The results build on volumes of research showing changes in the American family since the baby boom years and before, when women were mostly stay-at-home moms and dads were the major breadwinners. As those roles shifted, so did the view that moms are the only nurturers.
The study involved nearly 4,000 fathers aged 15 to 44 who were interviewed in person between 2006 and 2010. One caveat: They self-reported their involvement, without input from their partners or others. Most men were married or living with a partner.

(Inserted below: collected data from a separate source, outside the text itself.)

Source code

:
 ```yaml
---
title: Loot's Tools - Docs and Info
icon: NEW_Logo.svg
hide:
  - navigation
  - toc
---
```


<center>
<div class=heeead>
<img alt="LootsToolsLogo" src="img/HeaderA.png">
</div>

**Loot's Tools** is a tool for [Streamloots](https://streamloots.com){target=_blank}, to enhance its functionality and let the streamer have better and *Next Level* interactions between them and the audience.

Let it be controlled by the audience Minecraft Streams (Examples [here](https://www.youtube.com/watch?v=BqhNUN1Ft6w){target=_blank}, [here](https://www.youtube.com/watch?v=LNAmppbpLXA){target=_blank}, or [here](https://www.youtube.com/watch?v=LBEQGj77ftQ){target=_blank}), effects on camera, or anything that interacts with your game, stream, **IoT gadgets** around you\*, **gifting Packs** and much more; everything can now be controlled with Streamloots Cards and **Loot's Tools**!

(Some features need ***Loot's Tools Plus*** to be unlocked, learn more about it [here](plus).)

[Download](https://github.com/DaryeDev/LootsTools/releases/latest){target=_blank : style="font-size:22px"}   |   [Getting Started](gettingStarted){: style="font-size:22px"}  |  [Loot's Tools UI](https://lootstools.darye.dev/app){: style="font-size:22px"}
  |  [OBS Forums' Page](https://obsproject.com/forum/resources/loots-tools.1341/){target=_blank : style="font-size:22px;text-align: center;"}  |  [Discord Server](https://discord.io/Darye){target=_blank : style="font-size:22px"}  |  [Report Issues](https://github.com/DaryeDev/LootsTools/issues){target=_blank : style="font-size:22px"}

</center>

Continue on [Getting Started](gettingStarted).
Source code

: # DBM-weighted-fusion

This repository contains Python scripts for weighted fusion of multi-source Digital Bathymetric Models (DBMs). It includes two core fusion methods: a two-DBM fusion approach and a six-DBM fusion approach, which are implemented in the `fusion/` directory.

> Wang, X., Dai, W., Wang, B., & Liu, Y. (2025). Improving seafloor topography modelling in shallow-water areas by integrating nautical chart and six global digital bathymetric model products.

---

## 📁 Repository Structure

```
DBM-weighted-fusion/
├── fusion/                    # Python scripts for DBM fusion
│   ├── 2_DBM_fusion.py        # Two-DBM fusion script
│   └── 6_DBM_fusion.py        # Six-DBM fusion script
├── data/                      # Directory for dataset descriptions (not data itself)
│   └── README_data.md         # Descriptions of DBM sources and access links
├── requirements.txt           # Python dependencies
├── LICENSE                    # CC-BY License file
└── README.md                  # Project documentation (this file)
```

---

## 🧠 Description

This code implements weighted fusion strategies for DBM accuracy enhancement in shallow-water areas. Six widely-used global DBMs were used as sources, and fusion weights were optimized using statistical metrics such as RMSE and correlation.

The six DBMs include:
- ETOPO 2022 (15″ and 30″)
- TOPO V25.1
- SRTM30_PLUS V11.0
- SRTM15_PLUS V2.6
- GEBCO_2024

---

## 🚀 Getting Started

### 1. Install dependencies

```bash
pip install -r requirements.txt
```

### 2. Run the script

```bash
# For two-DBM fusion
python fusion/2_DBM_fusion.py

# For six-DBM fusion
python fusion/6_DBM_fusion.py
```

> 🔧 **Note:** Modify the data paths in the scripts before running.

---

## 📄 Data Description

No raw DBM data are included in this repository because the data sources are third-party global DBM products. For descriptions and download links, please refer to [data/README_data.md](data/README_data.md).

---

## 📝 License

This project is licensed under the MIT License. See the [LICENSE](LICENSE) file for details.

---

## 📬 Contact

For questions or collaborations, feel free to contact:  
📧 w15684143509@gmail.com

Key findings among fathers living with children younger than 5:
—9 in 10 bathed, diapered, helped them use the toilet or get dressed at least several times weekly.
—Even higher numbers played with them and ate meals with them that often.
—Almost 2 out of 3 read to them at least several times weekly.
Among dads living with kids aged 5-18:
—More than 9 out of 10 ate meals with them at least several times weekly and talked with them about what happened during the kids’ day that often.
—Almost 2 out of 3 helped with homework several times weekly.
—About half took their kids to or from activities that often.
Overall, almost 90 percent of dads said they thought they were doing at least a good job of fathering.
The researchers noted that during the study years, 45 percent of U.S. men — 28 million — aged 15 to 44 had a biological child. About the same number had a biological, adopted or non-related child living with them or an adopted or biological child living elsewhere.
Survey questions were based on whether dads were living with their biological or unrelated kids, or apart.
Most lived with their kids. Not surprisingly, men who didn’t were less involved with parenting activities. Even so, several times weekly, at least 1 in 5 still managed to help bathe, diaper, dress, eat or play with their kids. Fathers of older children were generally less involved than those with kids younger than 5 but that’s at least partly due to the changing nature of parenting as children mature.
Men with at least some college education were generally more involved with their kids than less educated fathers.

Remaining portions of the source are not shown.